Due i termini per un confronto non così netto come possa apparire, due le linee di analisi su cui si vorrebbe aprire confronto, data l’impossibilità di essere esaustivi: cosa cerca lo spettatore teatrale di questo inizio di secolo? Qual è il lavoro dell’istituzione teatrale cittadina per stimolarlo alla partecipazione?
Con ordine. Il primo piano di indagine, tralasciando per una volta l’annoso problema della distanza del grande pubblico e modi per attrarlo, presenta una massa di persone che sceglie di andare a fare esperienza di memoria, sceglie cioè di “andarsi a vedere” riflessa in ciò che è stata, pensando a quando ha visto quell’opera, quell’attore, quando cioè ha compiuto l’esperienza primaria, originale. Contestualmente però, nelle sale dove a vari livelli qualitativi si fa tentativo di mettere in scena il mondo a sé e ad altri contemporaneo, con coraggio e scarsità di mezzi, quello stesso pubblico diminuisce drasticamente di numero, segno evidente che il tentativo ha meno appeal, ma perché? Il teatro che si fa e si proietta in avanti ci chiede uno sforzo complesso, non propone fattezze ma parvenze di noi, ciò che ancora non siamo e forse non saremo mai, è in quella sottile linea di demarcazione che divide l’esperienza dall’esperimento. E forse questo sforzo il nostro mondo se lo sta lasciando alle spalle.
Ma forse non c’è da stupirsi: siamo una società che ha abdicato, non è più ripartita in sottoinsiemi “comunità” che fanno parte di un più esteso “mondo”, ma è riconoscibile in “fette di mercato”. Più la fetta è piccola meno è sostenuta, qualsiasi attività proponga per il proprio minuto gruppo, così da facilmente far passare anche l’idea che sia nei contenuti poco interessante, fuori dal tempo attuale.
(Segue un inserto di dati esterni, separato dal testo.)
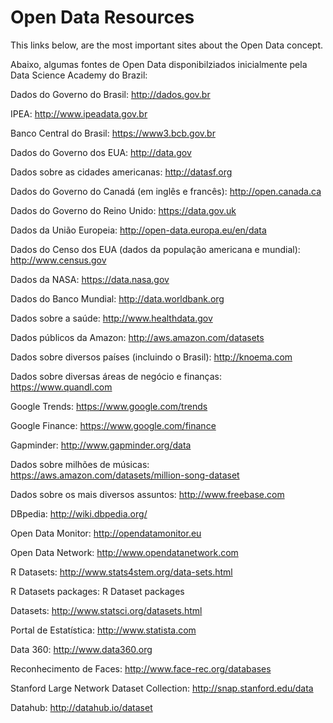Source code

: # Open Data Resources
This links below, are the most important sites about the Open Data concept.

Abaixo, algumas fontes de Open Data disponibilziados inicialmente pela Data Science Academy do Brazil:

Dados do Governo do Brasil: http://dados.gov.br

IPEA: http://www.ipeadata.gov.br

Banco Central do Brasil: https://www3.bcb.gov.br

Dados do Governo dos EUA: http://data.gov

Dados sobre as cidades americanas: http://datasf.org

Dados do Governo do Canadá (em inglês e francês): http://open.canada.ca

Dados do Governo do Reino Unido: https://data.gov.uk

Dados da União Europeia: http://open-data.europa.eu/en/data

Dados do Censo dos EUA (dados da população americana e mundial): http://www.census.gov

Dados da NASA: https://data.nasa.gov

Dados do Banco Mundial: http://data.worldbank.org

Dados sobre a saúde: http://www.healthdata.gov

Dados públicos da Amazon: http://aws.amazon.com/datasets

Dados sobre diversos países (incluindo o Brasil): http://knoema.com

Dados sobre diversas áreas de negócio e finanças: https://www.quandl.com

Google Trends: https://www.google.com/trends

Google Finance: https://www.google.com/finance

Gapminder: http://www.gapminder.org/data

Dados sobre milhões de músicas: https://aws.amazon.com/datasets/million-song-dataset

Dados sobre os mais diversos assuntos: http://www.freebase.com

DBpedia: http://wiki.dbpedia.org/

Open Data Monitor: http://opendatamonitor.eu

Open Data Network: http://www.opendatanetwork.com

R Datasets: http://www.stats4stem.org/data-sets.html

R Datasets packages: R Dataset packages

Datasets: http://www.statsci.org/datasets.html

Portal de Estatística: http://www.statista.com

Data 360: http://www.data360.org

Reconhecimento de Faces: http://www.face-rec.org/databases

Stanford Large Network Dataset Collection: http://snap.stanford.edu/data

Datahub: http://datahub.io/dataset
E, di tempo per l’ascolto e la scelta, non se ne può perdere.
Ma l’altro tema forte, se il primo allarga il campo a un disegno svilito di civiltà, riguarda proprio il sistema teatrale: senza che si faccia notare più di tanto e da ormai troppi anni, il Teatro di Roma non è mai stato in grado di rispondere alla missione fondamentale di tenere una rete di relazione con il territorio artistico, se non sporadicamente con l’apertura di Short Theatre, con il ciclo Wake Up! Bagliori dalla Primavera Araba e con il fruttuoso cantiere di Perdutamente troppo presto abbandonato, forse perché precedente al nuovo direttore. Ciò che accade allo Stabile, ora Nazionale, poco riguarda i piccoli o i medi teatri e viceversa non c’è un monitoraggio continuo, strutturale, per valutare ciò che si muove sotto il livello dei sistemi produttivi. La necessità di una factory che creasse un polo produttivo in città, o che almeno cercasse di integrare le iniziative di produzione creativa di realtà convenzionali come Teatro Argot Studio, Teatro dell’Orologio e altri o non convenzionali come ad esempio Rialto Santambrogio, Valle Occupato, Angelo Mai, torna a farsi pressante pian piano che la distanza tra macro e micro cosmo perde sfumature e si fa netta, visibile, si spera non definitiva. Altrimenti la prossima volta sarà chiaro di chi e di cosa dovremo omaggiare la scomparsa: del teatro a Roma.